### Problem description
Some lines in the listing below may include the string "text". How many are there? Give only the number.
Segment Start: Data supplied
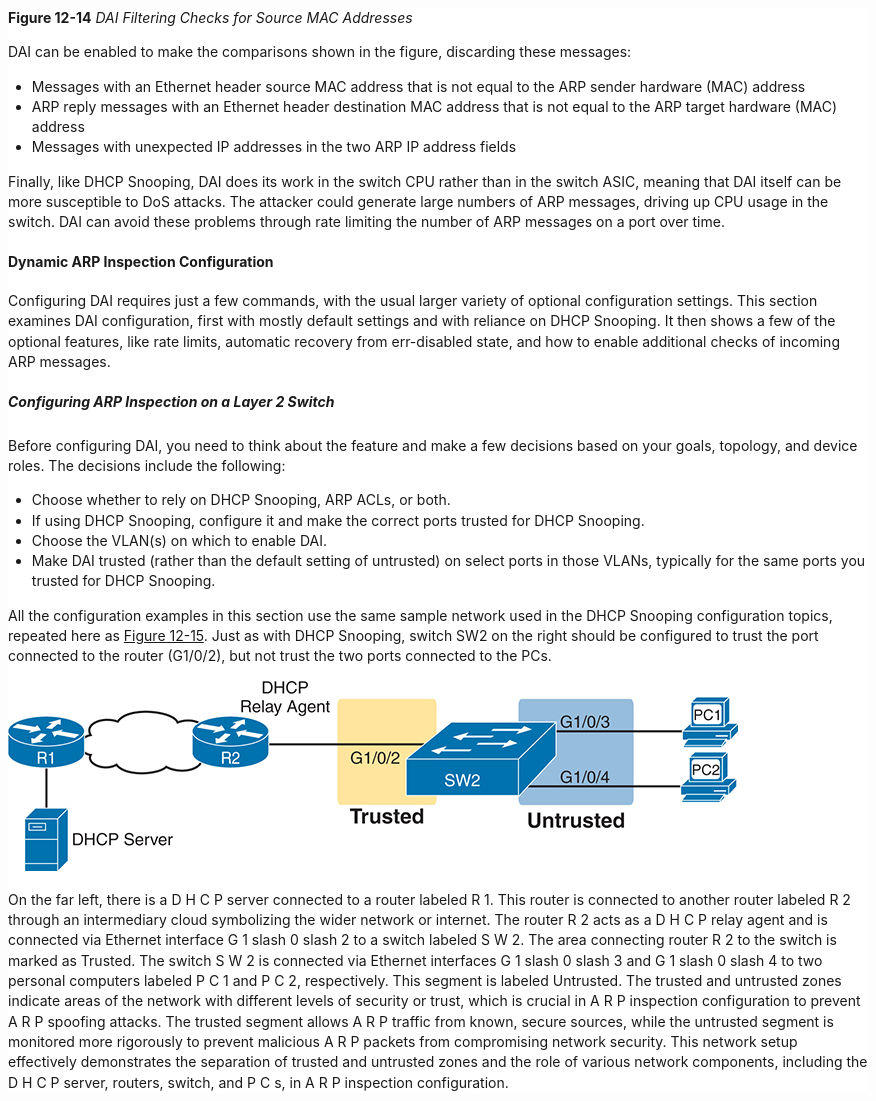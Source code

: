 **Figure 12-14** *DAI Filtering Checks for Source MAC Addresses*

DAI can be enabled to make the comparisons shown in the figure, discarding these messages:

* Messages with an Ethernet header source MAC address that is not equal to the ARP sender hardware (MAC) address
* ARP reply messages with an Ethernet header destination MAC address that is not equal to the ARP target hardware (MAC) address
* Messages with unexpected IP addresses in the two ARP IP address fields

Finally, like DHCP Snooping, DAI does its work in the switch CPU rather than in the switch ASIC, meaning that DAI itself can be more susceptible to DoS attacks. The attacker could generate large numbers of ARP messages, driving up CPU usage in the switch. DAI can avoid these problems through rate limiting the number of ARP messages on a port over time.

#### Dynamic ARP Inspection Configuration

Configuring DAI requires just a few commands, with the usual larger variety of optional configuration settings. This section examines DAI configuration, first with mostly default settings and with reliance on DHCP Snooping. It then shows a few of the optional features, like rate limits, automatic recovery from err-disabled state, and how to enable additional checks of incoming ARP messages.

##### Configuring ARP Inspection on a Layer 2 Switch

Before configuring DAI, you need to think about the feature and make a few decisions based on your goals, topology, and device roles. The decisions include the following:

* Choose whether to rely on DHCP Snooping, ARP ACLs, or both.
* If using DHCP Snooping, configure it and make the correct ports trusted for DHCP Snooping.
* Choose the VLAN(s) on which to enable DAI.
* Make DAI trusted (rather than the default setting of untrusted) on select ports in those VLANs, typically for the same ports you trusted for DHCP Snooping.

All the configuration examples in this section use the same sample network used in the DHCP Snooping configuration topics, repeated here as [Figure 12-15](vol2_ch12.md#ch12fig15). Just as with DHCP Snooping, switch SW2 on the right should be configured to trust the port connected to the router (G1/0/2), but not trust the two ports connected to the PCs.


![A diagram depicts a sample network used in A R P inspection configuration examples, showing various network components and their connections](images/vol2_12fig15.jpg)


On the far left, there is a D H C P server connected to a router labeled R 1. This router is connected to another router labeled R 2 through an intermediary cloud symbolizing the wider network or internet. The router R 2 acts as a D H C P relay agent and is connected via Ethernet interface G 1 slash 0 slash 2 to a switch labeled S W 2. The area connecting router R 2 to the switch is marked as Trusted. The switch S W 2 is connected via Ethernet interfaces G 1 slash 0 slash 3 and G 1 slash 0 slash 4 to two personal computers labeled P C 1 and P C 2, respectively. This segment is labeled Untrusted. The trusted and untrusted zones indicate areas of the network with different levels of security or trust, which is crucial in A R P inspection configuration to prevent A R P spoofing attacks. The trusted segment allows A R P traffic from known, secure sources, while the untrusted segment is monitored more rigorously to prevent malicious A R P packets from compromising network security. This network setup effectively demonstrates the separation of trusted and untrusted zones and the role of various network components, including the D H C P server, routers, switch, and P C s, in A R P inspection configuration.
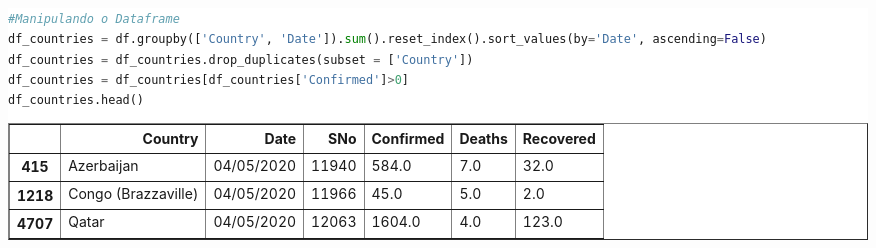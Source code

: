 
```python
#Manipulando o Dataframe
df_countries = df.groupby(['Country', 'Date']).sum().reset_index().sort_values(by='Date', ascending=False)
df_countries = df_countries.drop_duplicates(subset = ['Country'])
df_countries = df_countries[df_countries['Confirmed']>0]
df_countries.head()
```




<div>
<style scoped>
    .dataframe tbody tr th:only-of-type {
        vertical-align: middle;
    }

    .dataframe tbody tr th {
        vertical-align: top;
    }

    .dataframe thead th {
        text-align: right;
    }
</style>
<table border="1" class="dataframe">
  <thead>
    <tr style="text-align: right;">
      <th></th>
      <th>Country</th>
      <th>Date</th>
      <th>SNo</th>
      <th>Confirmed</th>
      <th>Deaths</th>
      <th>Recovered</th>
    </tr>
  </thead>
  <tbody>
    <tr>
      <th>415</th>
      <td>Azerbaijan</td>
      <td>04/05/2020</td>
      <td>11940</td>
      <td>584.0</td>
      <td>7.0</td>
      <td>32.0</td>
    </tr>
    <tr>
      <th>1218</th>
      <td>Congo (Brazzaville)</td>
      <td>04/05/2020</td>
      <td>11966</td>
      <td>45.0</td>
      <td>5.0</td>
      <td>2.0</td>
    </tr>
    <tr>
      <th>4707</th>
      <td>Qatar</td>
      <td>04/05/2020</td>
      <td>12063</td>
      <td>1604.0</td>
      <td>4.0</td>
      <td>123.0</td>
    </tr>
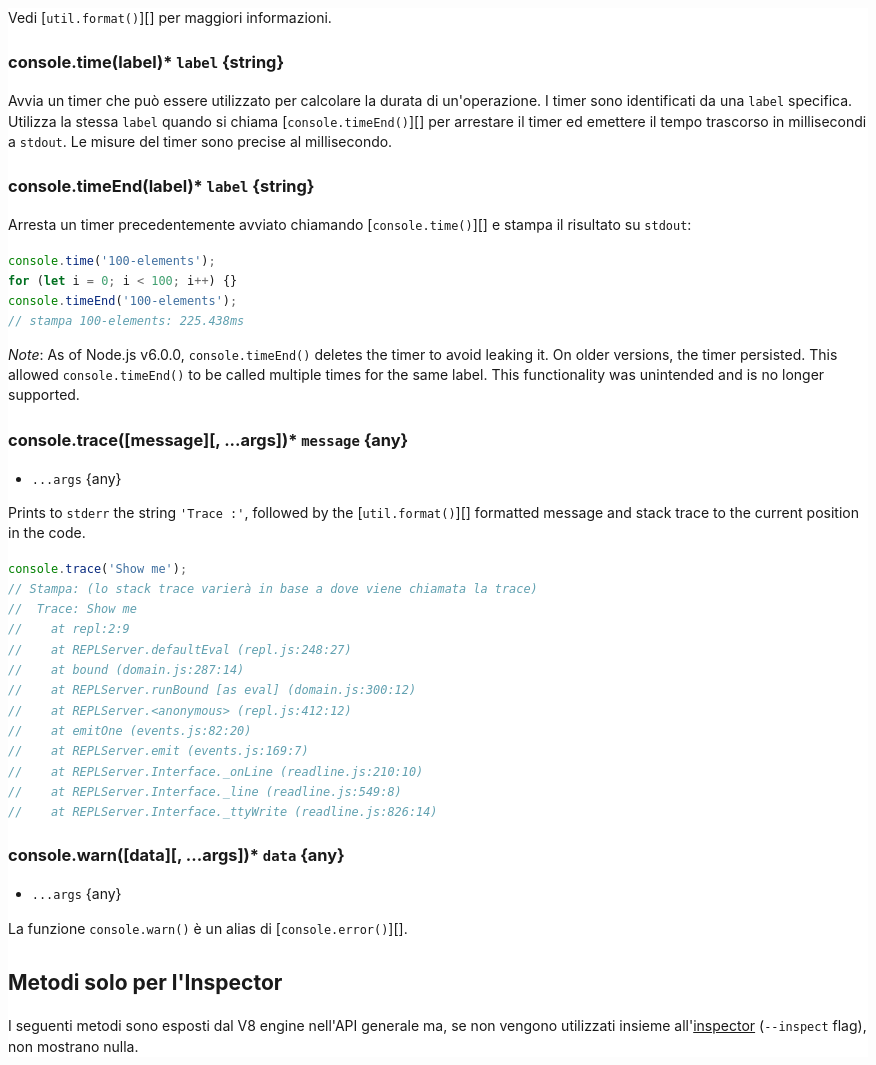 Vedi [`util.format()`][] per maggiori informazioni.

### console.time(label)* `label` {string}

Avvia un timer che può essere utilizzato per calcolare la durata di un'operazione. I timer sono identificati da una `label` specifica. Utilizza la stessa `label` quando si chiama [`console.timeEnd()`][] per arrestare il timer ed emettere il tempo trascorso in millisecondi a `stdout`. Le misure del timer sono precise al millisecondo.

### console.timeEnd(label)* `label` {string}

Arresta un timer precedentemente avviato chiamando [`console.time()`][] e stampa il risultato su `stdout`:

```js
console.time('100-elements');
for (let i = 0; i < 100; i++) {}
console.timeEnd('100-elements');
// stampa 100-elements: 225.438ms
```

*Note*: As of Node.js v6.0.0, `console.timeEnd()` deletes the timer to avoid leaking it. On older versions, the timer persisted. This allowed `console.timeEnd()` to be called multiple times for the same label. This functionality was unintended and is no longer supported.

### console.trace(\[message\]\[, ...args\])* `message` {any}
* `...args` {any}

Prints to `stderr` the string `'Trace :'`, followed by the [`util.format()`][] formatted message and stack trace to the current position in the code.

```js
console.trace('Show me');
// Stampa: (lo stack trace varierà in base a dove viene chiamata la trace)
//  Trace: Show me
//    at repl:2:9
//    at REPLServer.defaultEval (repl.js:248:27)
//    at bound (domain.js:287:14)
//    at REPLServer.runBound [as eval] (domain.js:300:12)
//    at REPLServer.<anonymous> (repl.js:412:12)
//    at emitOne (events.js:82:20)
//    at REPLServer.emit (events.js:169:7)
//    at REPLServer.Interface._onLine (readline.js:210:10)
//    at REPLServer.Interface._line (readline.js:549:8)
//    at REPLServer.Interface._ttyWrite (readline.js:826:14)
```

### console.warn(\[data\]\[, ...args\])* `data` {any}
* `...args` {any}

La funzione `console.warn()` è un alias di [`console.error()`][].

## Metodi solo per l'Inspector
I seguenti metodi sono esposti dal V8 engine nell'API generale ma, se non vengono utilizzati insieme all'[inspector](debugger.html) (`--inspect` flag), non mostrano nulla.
Segment End: Data supplied
Segment Start: Data supplied
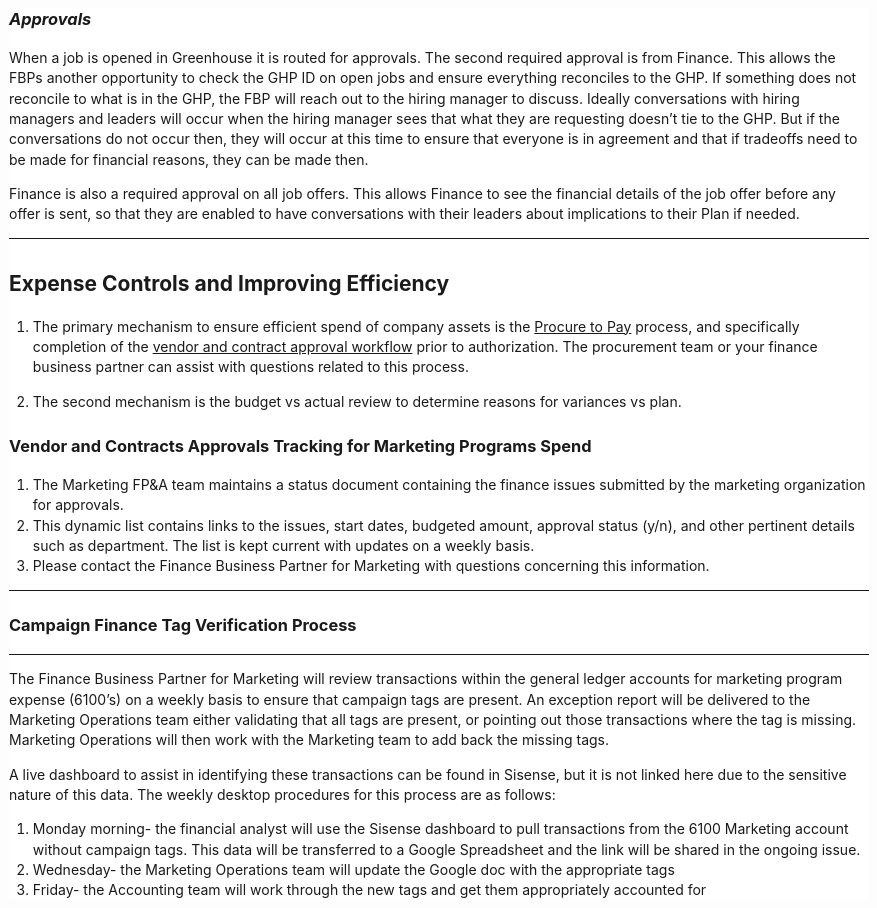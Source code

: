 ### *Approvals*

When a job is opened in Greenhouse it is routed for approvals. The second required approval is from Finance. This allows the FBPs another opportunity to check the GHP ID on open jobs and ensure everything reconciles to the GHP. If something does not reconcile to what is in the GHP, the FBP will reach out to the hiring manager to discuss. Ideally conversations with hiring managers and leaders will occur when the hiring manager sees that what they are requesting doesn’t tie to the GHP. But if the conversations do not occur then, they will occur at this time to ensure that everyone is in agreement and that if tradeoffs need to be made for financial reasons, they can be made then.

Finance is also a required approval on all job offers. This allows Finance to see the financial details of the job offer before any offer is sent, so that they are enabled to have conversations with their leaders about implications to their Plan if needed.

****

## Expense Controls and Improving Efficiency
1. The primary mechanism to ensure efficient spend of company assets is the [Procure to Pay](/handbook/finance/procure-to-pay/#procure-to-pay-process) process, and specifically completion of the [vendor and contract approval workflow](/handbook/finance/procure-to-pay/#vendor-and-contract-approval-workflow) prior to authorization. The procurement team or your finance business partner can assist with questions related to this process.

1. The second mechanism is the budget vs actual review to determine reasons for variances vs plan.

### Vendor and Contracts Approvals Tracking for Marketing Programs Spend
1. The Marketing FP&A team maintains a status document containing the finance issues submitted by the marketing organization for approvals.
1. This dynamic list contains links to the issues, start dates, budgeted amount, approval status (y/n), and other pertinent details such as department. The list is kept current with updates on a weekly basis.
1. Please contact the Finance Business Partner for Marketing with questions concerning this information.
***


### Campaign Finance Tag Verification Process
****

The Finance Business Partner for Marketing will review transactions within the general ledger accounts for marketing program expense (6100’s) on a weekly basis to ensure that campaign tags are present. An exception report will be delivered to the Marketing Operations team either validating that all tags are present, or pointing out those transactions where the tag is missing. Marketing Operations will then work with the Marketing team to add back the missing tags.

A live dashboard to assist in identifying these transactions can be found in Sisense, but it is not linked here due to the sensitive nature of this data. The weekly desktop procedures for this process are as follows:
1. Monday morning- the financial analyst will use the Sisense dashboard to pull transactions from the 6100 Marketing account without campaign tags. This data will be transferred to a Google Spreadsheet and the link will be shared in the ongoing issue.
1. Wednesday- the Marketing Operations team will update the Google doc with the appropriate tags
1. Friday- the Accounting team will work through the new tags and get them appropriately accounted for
Segment End: Data supplied
### Output of the task
2